Everyone's a beginner at some time in their career, whether it's when you are in school, in a boot camp, a postdoctoral program, or as an experienced developer learning a new technology.
Learn with us!
Over the past summer, Azure Advocates and Project Managers have been hard at work creating lessons and tutorials for beginners around the world who want to become professional web developers. We launched several beginner video series, and now, in the same vein, we have created a curriculum that you can access completely free of charge to take your first steps with JavaScript, CSS, and HTML, the building blocks of the web.
Here on the Academic Team in Azure Advocacy, we have partnered with colleagues across our large department of educators, advocates, managers and content creators to create for you 24 lessons spanning 12 weeks that you can take either in full or in part, at your leisure from the safety of your own home. They are freely open to be used as you like, via GitHub. Teachers, you can use this content within GitHub Classroom!
Meet the team!
Pedagogy
What's pedagogy? It's the way you teach, what underlying values inform your teaching style and choices.
We have chosen two pedagogical tenets while building this curriculum: ensuring that it is project-based and that it includes frequent quizzes. By the end of this series, students will have built a typing game, a virtual terrarium, a 'green' browser extension, a 'space invaders' type game, and a business-type banking app, and will have learned the basics of JavaScript, HTML, and CSS along with the modern toolchain of today's web developer.
What about non-English speaking learners? We are working to translate this curriculum to several languages, so please stay tuned!
Curriculum Structure
Each of the 24 lesson includes:
- optional sketchnote
- optional supplemental video
- pre-lesson warmup quiz
- written lesson
- for project-based lessons, step-by-step guides on how to build the project
- knowledge checks
- a challenge
- supplemental reading
- assignment
- post-lesson quiz
By ensuring that the content aligns with projects, the process is made more engaging for students and retention of concepts will be augmented. We also wrote several starter lessons in JavaScript basics to introduce concepts, paired with video from the "Beginners Series to: JavaScript" collection of video tutorials, some of whose authors contributed to this curriculum.
In addition, a low-stakes quiz before a class sets the intention of the student towards learning a topic, while a second quiz after class ensures further retention. This curriculum was designed to be flexible and fun and can be taken in whole or in part.
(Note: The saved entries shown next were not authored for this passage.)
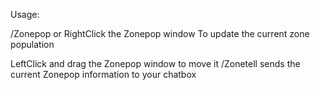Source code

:Usage:

/Zonepop or RightClick the Zonepop window To update the current zone population

LeftClick and drag the Zonepop window to move it /Zonetell sends the current Zonepop information to your chatbox
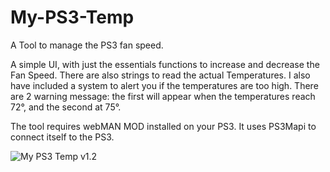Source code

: # My-PS3-Temp

A Tool to manage the PS3 fan speed.

A simple UI, with just the essentials functions to increase and decrease the Fan Speed.
There are also strings to read the actual Temperatures.
I also have included a system to alert you if the temperatures are too high. There are 2 warning message: the first will appear when the temperatures reach 72°, and the second at 75°.

The tool requires webMAN MOD installed on your PS3. It uses PS3Mapi to connect itself to the PS3.

<img src="https://www.lizsrv.altervista.org/image.php?di=OPOA" alt="My PS3 Temp v1.2" />
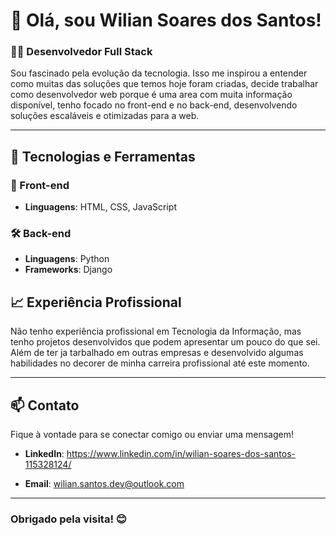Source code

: # 👋 Olá, sou Wilian Soares dos Santos!

### 👨‍💻 Desenvolvedor Full Stack

Sou fascinado pela evolução da tecnologia. Isso me inspirou a entender como muitas das soluções que temos hoje foram criadas, decide trabalhar como desenvolvedor web porque é uma area com muita informação disponível, tenho focado no front-end e no back-end, desenvolvendo soluções escaláveis e otimizadas para a web.

---

## 🔧 Tecnologias e Ferramentas

### 🚀 Front-end
- **Linguagens**: HTML, CSS, JavaScript
<!-- - **Frameworks**: React, Angular, Vue.js
- **Bibliotecas**: Redux, Tailwind CSS, Bootstrap -->

### 🛠 Back-end
- **Linguagens**: Python
- **Frameworks**: Django
<!-- - **Banco de Dados**: MySQL, PostgreSQL, MongoDB -->

<!-- ### ☁️ Infraestrutura e DevOps
- Docker, Kubernetes, AWS, Azure
- CI/CD com GitHub Actions, Jenkins

--- -->

## 📈 Experiência Profissional

Não tenho experiência profissional em Tecnologia da Informação, mas tenho projetos desenvolvidos que podem apresentar um pouco do que sei. Além de ter ja tarbalhado em outras empresas e desenvolvido algumas habilidades no decorer de minha carreira profissional até este momento.
<!-- 
- Desenvolvimento de APIs RESTful e GraphQL
- Integração de sistemas de autenticação, pagamento e outros serviços
- Testes unitários e integração contínua para garantir a qualidade do código -->

---

<!-- ## 📚 Projetos

Aqui estão alguns projetos em que tenho trabalhado:
- **[Projeto 1](link)**: breve descrição.
- **[Projeto 2](link)**: breve descrição.
- **[Projeto 3](link)**: breve descrição.

--- -->

## 📫 Contato

Fique à vontade para se conectar comigo ou enviar uma mensagem! 

- **LinkedIn**: https://www.linkedin.com/in/wilian-soares-dos-santos-115328124/
<!-- - **Portfólio**: [Seu Portfólio](link) -->
- **Email**: wilian.santos.dev@outlook.com

---

### Obrigado pela visita! 😊
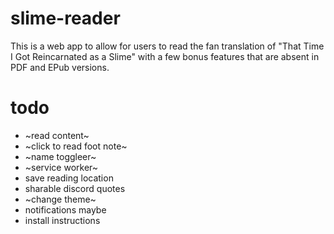 # slime-reader
This is a web app to allow for users to read the fan translation of "That Time I Got Reincarnated as a Slime" with a few bonus features that are absent in PDF and EPub versions.

# todo
- ~read content~
- ~click to read foot note~
- ~name toggleer~
- ~service worker~
- save reading location
- sharable discord quotes
- ~change theme~
- notifications maybe
- install instructions
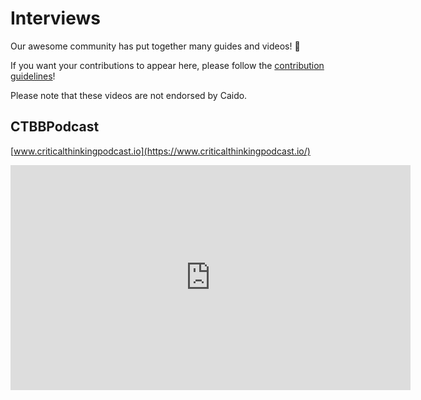 # Interviews

Our awesome community has put together many guides and videos! 🎉

If you want your contributions to appear here, please follow the [contribution guidelines](../contributions/documentation.md)!

Please note that these videos are not endorsed by Caido.

## CTBBPodcast

[www.criticalthinkingpodcast.io](https://www.criticalthinkingpodcast.io/)

<iframe id="ytplayer" type="text/html" width="640" height="360"
  src="https://www.youtube.com/embed/cKB5QVez5es"
  frameborder="0"></iframe>
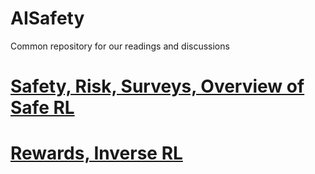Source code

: # AISafety
Common repository for our readings and discussions



# [Safety, Risk, Surveys, Overview of Safe RL](https://github.com/kkhetarpal/ais/blob/master/SafeRL.md)
  
# [Rewards, Inverse RL](https://github.com/kkhetarpal/ais/blob/master/RewardsInvRL.md)

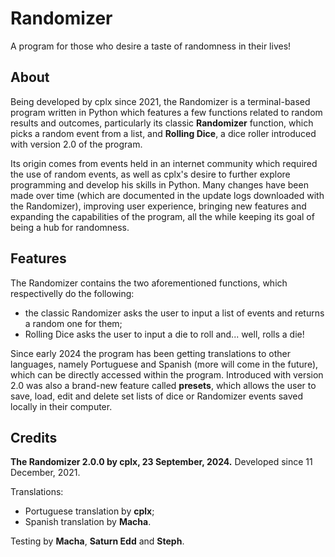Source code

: # Randomizer
A program for those who desire a taste of randomness in their lives!

## About
Being developed by cplx since 2021, the Randomizer is a terminal-based program written in Python which features a few functions related to random results and outcomes, particularly its classic **Randomizer** function, which picks a random event from a list, and **Rolling Dice**, a dice roller introduced with version 2.0 of the program.

Its origin comes from events held in an internet community which required the use of random events, as well as cplx's desire to further explore programming and develop his skills in Python. Many changes have been made over time (which are documented in the update logs downloaded with the Randomizer), improving user experience, bringing new features and expanding the capabilities of the program, all the while keeping its goal of being a hub for randomness.

## Features
The Randomizer contains the two aforementioned functions, which respectivelly do the following:
- the classic Randomizer asks the user to input a list of events and returns a random one for them;
- Rolling Dice asks the user to input a die to roll and... well, rolls a die!

Since early 2024 the program has been getting translations to other languages, namely Portuguese and Spanish (more will come in the future), which can be directly accessed within the program.
Introduced with version 2.0 was also a brand-new feature called **presets**, which allows the user to save, load, edit and delete set lists of dice or Randomizer events saved locally in their computer.

## Credits
**The Randomizer 2.0.0 by cplx, 23 September, 2024.** Developed since 11 December, 2021.

Translations:
- Portuguese translation by **cplx**;
- Spanish translation by **Macha**.

Testing by **Macha**, **Saturn Edd** and **Steph**.
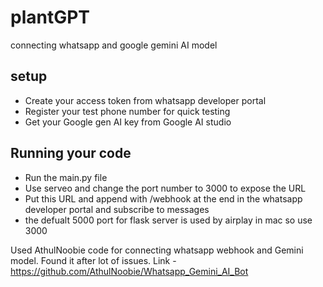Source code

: # plantGPT
connecting whatsapp and google gemini AI model

## setup
- Create your access token from whatsapp developer portal
- Register your test phone number for quick testing
- Get your Google gen AI key from Google AI studio


## Running your code
- Run the main.py file 
- Use serveo and change the port number to 3000 to expose the URL
- Put this URL and append with /webhook at the end in the whatsapp developer portal and subscribe to messages
- the defualt 5000 port for flask server is used by airplay in mac so use 3000


Used AthulNoobie code for connecting whatsapp webhook and Gemini model. Found it after lot of issues. 
Link - https://github.com/AthulNoobie/Whatsapp_Gemini_AI_Bot


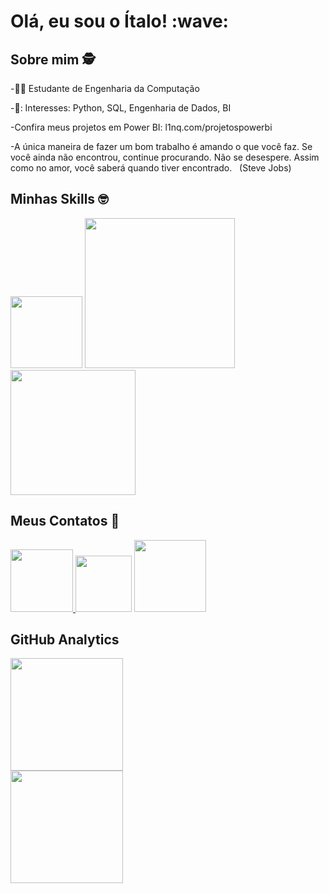 

<h1 align="left"> Olá, eu sou o Ítalo! :wave:	&nbsp;

## Sobre mim 🕵️

-:man_student: Estudante de Engenharia da Computação &nbsp;

-🎯: Interesses: Python, SQL, Engenharia de Dados, BI
 
-Confira meus projetos em Power BI: l1nq.com/projetospowerbi

 
-A única maneira de fazer um bom trabalho é amando o que você faz. Se você ainda não encontrou, continue procurando. Não se desespere. Assim como no amor, você saberá quando tiver encontrado. &nbsp;
(Steve Jobs)
 
## Minhas Skills :nerd_face: &nbsp;

<img src= "https://img.shields.io/badge/Python-14354C?style=for-the-badge&logo=python&logoColor=white" width="115"/> <img src= "https://img.shields.io/badge/Microsoft_SQL_Server-CC2927?style=for-the-badge&logo=microsoft-sql-server&logoColor=white" width="240"/>
 <img src= "https://img.shields.io/badge/Microsoft_Excel-217346?style=for-the-badge&logo=microsoft-excel&logoColor=white" width="200"/>
 

## Meus Contatos :iphone:

<div>
<a href="https://github.com/ItaloAraujoo"><img src="https://img.shields.io/badge/GitHub-100000?style=for-the-badge&logo=github&logoColor=white" width="100"/>
<a href="mailto:italoaraujo.dev@gmail.com"><img src="https://img.shields.io/badge/Gmail-D14836?style=for-the-badge&logo=gmail&logoColor=white" target="_blank" width="90"/></a>
<a href="https://www.linkedin.com/in/italosaraujo/"><img src="https://img.shields.io/badge/LinkedIn-0077B5?style=for-the-badge&logo=linkedin&logoColor=white" target="_blank" width="115"/></a>
</div>




 
 ## GitHub Analytics
 
<div>
<img height="180em" src="https://github-readme-stats.vercel.app/api?username=ItaloAraujoo&show_icons=true&theme=merko&layout=compact"/>
</div> 
 
<div>
<img height="180em" src="https://github-readme-stats.vercel.app/api/top-langs/?username=ItaloAraujoo&show_icons=true&theme=merko&layout=compact"/>
</div>
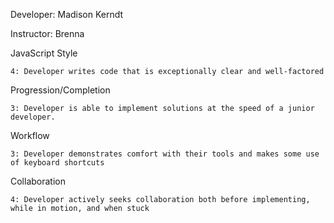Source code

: Developer: Madison Kerndt

Instructor: Brenna

JavaScript Style

    4: Developer writes code that is exceptionally clear and well-factored

Progression/Completion

    3: Developer is able to implement solutions at the speed of a junior developer.

Workflow

    3: Developer demonstrates comfort with their tools and makes some use of keyboard shortcuts

Collaboration

    4: Developer actively seeks collaboration both before implementing, while in motion, and when stuck
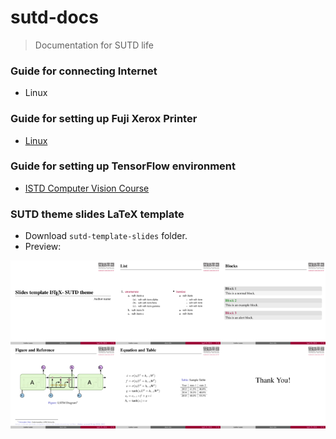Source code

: # sutd-docs
> Documentation for SUTD life

### Guide for connecting Internet
+ Linux 

### Guide for setting up Fuji Xerox Printer
+ [Linux](sutd-printer-linux.md)

### Guide for setting up TensorFlow environment
+ [ISTD Computer Vision Course](install-tensorflow.md)

### SUTD theme slides LaTeX template
+ Download `sutd-template-slides` folder.
+ Preview:

![thumbnails][thumbnails]

<!-- Links -->

[thumbnails]: figures/sutd-template-slides/thumbnails.png
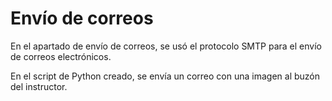 # Envío de correos
En el apartado de envío de correos, se usó el protocolo SMTP para el envío de correos electrónicos.

En el script de Python creado, se envía un correo con una imagen al buzón del instructor. 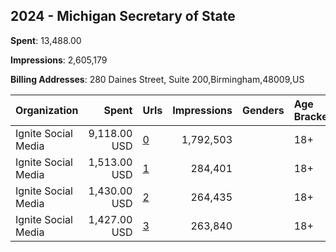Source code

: ## 2024 - Michigan Secretary of State 
**Spent**: 13,488.00

**Impressions**: 2,605,179

**Billing Addresses**: 280 Daines Street, Suite 200,Birmingham,48009,US

|Organization|Spent|Urls|Impressions|Genders|Age Brackets|Country Codes|
|:---|---:|:---|---:|:---|:---|:---|
|Ignite Social Media|9,118.00 USD|[0](https://www.snap.com/political-ads/asset/8785dd8895d0a8241c4ce4542664d6ccd082a5d672fefeeb79b49e59f62d6ac9?mediaType=mp4)|1,792,503||18+|united states|
|Ignite Social Media|1,513.00 USD|[1](https://www.snap.com/political-ads/asset/e341bba120a6626f79f0135b08f32aa2d164df22bf0447ee8f4168c03d05aab8?mediaType=mp4)|284,401||18+|united states|
|Ignite Social Media|1,430.00 USD|[2](https://www.snap.com/political-ads/asset/149cb247c1af9253bc209ca3beac741618a0904f4adc8e4b21f309feff2a8a6a?mediaType=mov)|264,435||18+|united states|
|Ignite Social Media|1,427.00 USD|[3](https://www.snap.com/political-ads/asset/5bce77cb662fef7549756605acaf9d9defa9c5861b30fa820cb3bd127a4d6fd3?mediaType=mov)|263,840||18+|united states|
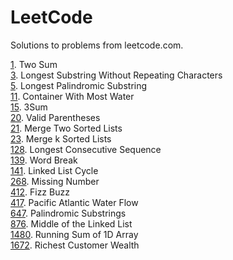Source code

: # LeetCode
Solutions to problems from leetcode.com.

[1](1). Two Sum  
[3](3). Longest Substring Without Repeating Characters  
[5](5). Longest Palindromic Substring  
[11](11). Container With Most Water  
[15](15). 3Sum  
[20](20). Valid Parentheses  
[21](21). Merge Two Sorted Lists  
[23](23). Merge k Sorted Lists  
[128](128). Longest Consecutive Sequence  
[139](139). Word Break  
[141](141). Linked List Cycle  
[268](268). Missing Number  
[412](412). Fizz Buzz  
[417](417). Pacific Atlantic Water Flow  
[647](647). Palindromic Substrings  
[876](876). Middle of the Linked List  
[1480](1480). Running Sum of 1D Array  
[1672](1672). Richest Customer Wealth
The projects start small and become increasingly complex by the end of the 12 week cycle.
While we have purposefully avoided introducing JavaScript frameworks so as to focus on the basic skills needed as a web developer before adopting a framework, a good next step to completing this curriculum would be learning about Node.js via another collection of videos: "Beginner Series to: Node.js".
Whether you're a student or a teacher, we welcome your feedback! The issues are open on the repos for you!
Special thanks to Floor Drees, Christopher Harrison, Chris Noring, Yohan Lasorsa, Jasmine Greenaway, and Tomomi Imura for their work on this curriculum!
Top comments (22)
π , Nice initiative by Microsoft for Beginner Web Developers, Thanks all for the hard work. Small feedback: Text based tutorials are easy to follow than videos. But I can see the tutorials are in
Github repo
, it would be easy to follow if you could move the content fromGithub repo
toMicrosoft Learn page
, so that the learners can track their progress and move forward. This is how freecodecamp.org and educative.io does.hi, thank you for the feedback! For the moment, you can use this repo with GitHub Classroom, and probably in the near future these tutorials will indeed end up as a learning path on Microsoft Learn :)
hello thanks a lot, how can I add that repo wit GitHub Classroom??
hi, if you look here github.com/microsoft/Web-Dev-For-B... there are some instructions. You will need to fork the whole repo and then rearrange each lesson into its own repo on your own GitHub account. After that, you can create assignments via GitHub Classroom linked to a repo. Let me know how it goes!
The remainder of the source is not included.